Work request »
Below are the records; locate each line with the word "WHERE" and copy it.
(Data to examine begins)
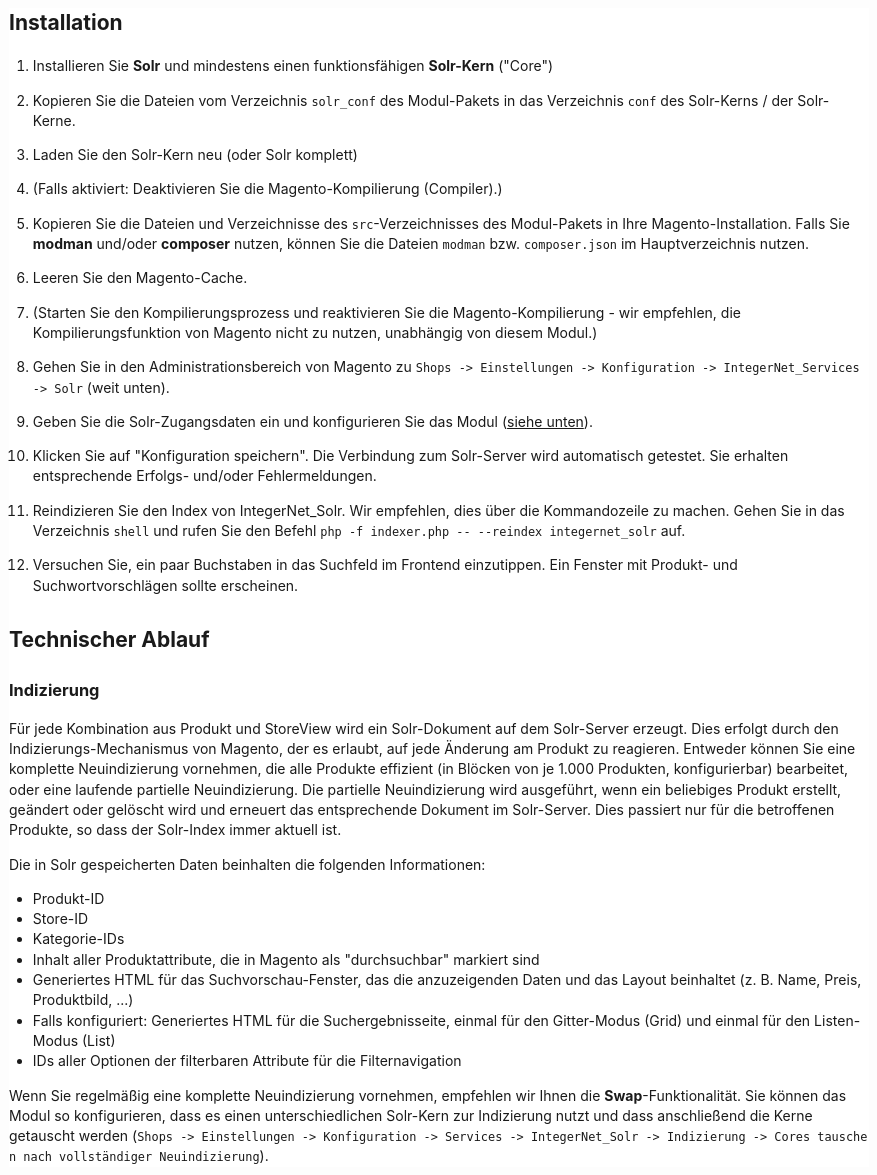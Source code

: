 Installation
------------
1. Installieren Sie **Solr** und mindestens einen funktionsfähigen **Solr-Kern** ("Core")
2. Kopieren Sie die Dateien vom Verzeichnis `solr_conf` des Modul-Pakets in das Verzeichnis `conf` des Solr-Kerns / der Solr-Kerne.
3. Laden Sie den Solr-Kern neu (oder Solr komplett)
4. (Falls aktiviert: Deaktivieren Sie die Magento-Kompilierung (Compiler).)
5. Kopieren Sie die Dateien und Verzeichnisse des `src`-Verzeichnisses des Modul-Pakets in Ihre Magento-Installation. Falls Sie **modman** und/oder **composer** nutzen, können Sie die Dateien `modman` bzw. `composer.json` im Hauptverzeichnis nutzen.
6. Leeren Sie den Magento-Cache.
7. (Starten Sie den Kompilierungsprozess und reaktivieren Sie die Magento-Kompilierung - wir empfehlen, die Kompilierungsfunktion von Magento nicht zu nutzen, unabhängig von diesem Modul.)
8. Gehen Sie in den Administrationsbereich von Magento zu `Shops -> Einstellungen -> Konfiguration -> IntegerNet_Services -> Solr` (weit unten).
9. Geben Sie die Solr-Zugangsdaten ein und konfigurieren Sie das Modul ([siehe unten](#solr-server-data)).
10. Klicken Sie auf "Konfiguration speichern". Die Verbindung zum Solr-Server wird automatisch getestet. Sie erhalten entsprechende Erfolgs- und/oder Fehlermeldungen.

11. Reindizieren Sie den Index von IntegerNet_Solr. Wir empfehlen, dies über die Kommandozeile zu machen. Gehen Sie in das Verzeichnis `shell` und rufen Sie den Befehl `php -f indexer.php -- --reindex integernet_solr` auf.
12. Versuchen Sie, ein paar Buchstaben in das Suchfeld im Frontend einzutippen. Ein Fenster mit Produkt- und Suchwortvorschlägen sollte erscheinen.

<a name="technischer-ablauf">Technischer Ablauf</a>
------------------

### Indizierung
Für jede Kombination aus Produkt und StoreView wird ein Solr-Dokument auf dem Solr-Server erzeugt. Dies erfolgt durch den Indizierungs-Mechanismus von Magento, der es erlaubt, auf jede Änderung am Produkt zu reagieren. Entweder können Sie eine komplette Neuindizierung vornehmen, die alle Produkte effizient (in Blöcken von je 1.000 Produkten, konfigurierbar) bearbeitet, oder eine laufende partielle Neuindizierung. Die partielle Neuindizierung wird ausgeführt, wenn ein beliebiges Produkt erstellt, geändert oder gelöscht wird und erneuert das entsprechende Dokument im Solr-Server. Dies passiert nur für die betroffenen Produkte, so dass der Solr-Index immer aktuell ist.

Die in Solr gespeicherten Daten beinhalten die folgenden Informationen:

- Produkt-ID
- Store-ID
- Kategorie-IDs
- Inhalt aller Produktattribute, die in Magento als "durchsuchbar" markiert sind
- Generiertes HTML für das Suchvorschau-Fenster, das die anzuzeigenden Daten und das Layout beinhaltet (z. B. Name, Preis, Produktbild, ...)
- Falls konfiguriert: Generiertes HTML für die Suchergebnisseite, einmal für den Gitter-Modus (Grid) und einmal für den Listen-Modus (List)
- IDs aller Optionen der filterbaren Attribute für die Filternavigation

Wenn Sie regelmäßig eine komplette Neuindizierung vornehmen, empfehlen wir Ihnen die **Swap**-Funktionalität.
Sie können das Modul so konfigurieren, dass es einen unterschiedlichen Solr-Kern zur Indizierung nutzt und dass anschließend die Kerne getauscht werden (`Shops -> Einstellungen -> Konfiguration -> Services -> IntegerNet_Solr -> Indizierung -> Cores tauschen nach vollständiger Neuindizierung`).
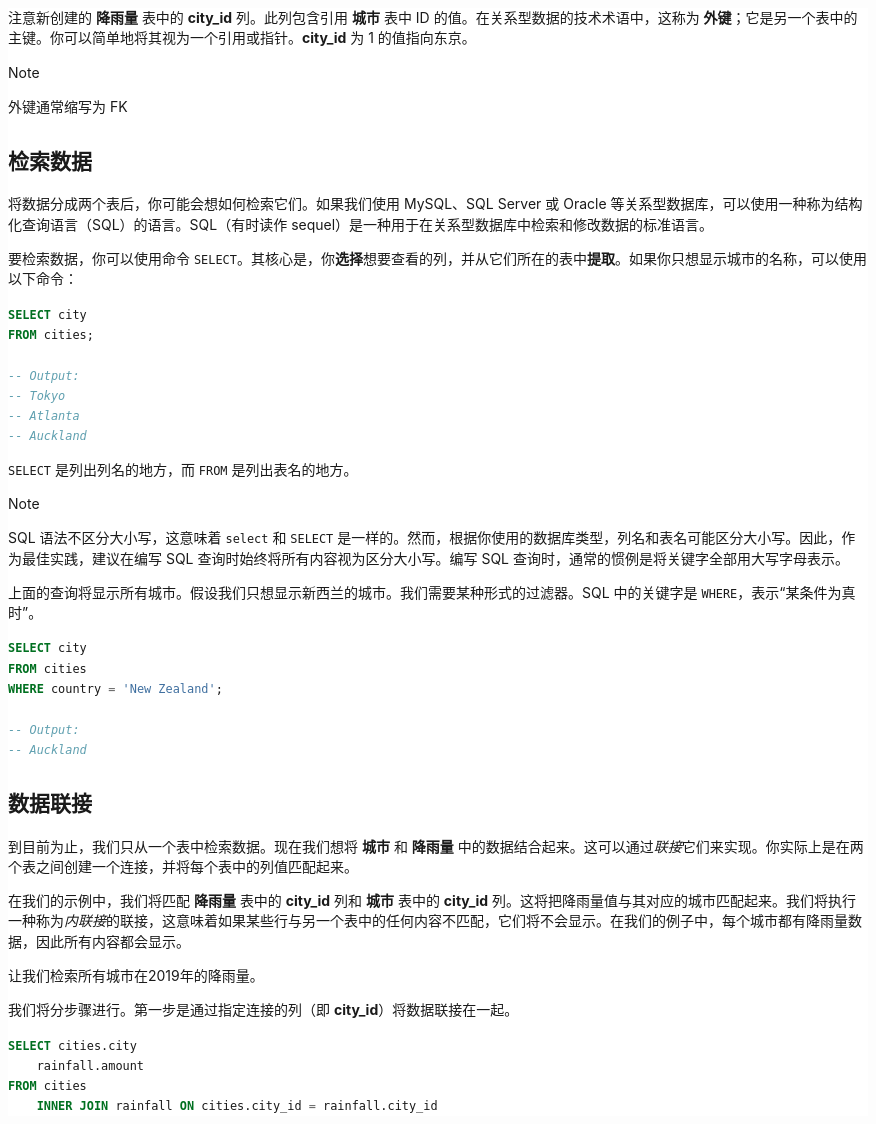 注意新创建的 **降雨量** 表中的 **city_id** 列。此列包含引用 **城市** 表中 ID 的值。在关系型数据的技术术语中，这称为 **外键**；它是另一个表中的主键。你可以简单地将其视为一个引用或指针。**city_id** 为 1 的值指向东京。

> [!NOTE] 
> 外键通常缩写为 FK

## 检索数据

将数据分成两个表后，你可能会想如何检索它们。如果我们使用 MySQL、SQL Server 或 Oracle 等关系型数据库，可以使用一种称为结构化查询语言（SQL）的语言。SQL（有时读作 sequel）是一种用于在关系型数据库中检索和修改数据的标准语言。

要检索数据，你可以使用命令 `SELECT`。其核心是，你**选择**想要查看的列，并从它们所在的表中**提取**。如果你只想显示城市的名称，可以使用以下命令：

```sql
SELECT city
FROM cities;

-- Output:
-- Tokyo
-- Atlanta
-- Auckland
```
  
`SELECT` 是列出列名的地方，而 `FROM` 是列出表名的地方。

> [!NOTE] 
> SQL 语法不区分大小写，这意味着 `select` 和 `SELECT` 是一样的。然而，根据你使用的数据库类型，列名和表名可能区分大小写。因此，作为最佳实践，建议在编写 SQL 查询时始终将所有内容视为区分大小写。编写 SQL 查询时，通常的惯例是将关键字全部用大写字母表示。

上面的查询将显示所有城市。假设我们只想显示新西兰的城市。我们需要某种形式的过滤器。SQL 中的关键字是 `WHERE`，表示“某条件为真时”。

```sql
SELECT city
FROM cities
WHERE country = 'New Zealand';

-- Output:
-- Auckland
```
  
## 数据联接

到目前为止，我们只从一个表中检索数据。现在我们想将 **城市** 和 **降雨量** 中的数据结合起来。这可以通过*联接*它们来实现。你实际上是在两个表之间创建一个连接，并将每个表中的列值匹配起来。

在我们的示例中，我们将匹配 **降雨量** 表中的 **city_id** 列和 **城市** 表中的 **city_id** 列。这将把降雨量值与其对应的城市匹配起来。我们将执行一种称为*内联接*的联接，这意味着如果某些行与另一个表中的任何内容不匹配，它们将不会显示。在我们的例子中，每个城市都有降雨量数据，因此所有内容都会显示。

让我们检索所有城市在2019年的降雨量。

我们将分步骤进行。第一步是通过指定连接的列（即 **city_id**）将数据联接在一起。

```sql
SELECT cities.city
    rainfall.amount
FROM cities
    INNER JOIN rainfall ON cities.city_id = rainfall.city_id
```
(Data to examine ends)
Response to this task »
上面的查询将显示所有城市。假设我们只想显示新西兰的城市。我们需要某种形式的过滤器。SQL 中的关键字是 `WHERE`，表示“某条件为真时”。
WHERE country = 'New Zealand';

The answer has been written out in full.